We present a framework for analyzing privacy and anonymity in social networks and develop a new re-identification algorithm targeting anonymized social-network graphs. To demonstrate its effectiveness on real-world networks, we show that a third of the users who can be verified to have accounts on both Twitter, a popular microblogging service, and Flickr, an online photo-sharing site, can be re-identified in the anonymous Twitter graph with only a 12% error rate.

Our de-anonymization algorithm is based purely on the network topology, does not require creation of a large number of dummy “sybil” nodes, is robust to noise and all existing defenses, and works even when the overlap between the target network and the adversary’s auxiliary information is small.

We shouldn’t be surprised our privacy and anonymity on social networks is a purposeful illusion.

Nothing is free and the price we pay for social networking services is the loss of our private being in order to sell advertising and additional services.

Our anonymity dissolves in the chase to capture the almighty advertising dollar.


  1. Hi David!
    I am relieved that the internet networks are being more vigilant and pursuing those that abuse others on line! They cause their” victims” to feel no worse than if they had been literally mugged, held at gun point, or even reaped. The “virtual violation” is just as “real”! The gliche is, there is “no face” to the attacker!
    Ultimately, there needs to be more done in the avenue of educating the public on how to head off, deal with, block, and even to do a “virtual line-up” to identify and apprehend these lewd characters … oops … sorry! I mean criminals!!!

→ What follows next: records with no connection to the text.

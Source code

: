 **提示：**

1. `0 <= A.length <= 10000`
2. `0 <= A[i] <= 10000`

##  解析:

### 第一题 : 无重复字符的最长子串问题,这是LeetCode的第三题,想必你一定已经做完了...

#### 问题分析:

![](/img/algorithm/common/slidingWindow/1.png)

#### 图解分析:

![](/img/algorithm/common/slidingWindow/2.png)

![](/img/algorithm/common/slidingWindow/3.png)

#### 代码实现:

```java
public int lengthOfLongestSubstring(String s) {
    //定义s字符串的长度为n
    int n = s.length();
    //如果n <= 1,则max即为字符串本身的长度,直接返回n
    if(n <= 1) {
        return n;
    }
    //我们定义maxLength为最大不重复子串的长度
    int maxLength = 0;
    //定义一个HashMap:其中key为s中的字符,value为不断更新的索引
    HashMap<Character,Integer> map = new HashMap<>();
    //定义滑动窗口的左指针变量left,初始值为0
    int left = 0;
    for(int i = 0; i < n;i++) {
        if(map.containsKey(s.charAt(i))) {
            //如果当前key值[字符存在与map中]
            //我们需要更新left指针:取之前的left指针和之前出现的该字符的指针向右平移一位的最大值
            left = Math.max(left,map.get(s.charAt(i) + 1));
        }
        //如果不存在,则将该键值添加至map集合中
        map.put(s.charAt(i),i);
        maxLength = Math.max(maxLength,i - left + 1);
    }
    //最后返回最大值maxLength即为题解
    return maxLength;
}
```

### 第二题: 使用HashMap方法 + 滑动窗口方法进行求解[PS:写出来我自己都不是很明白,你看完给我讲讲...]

  2. That’s right, Heartmelody69, it is our duty to not let the current anonymity hurt open, innocent, people — because that’s precisely what they want. They live only to inflict a sustained hurt on good people for a long time. Their thrill is in the propagation of the negative.
    I’m glad the FBI and other agencies are taking online stalking and harassment much more seriously now. We need laws and licensing to protect the goodness of the internet or we risk degrading the experience down to its lowest tier of degradation and humiliation.

  3. A simple search for “fired for twitter” yields a lot of rather unfortunate cases of people who thought they were writing private thoughts that were seen by the wrong parties.

  4. Fantastic point, Gordon! It’s just too easy to get “outed” as the “real you” on the internet now — and when you’re caught behaving poorly, it is usually because you thought no one was looking or no one cared enough to find out the details of the real you. When you’re anonymous online, you immediately challenge the revelation of your real identity and that puts all the power in the hands of others.

  5. At times I really get surprised to see what people reveal online without thinking of the impact…it really gets uncofortable.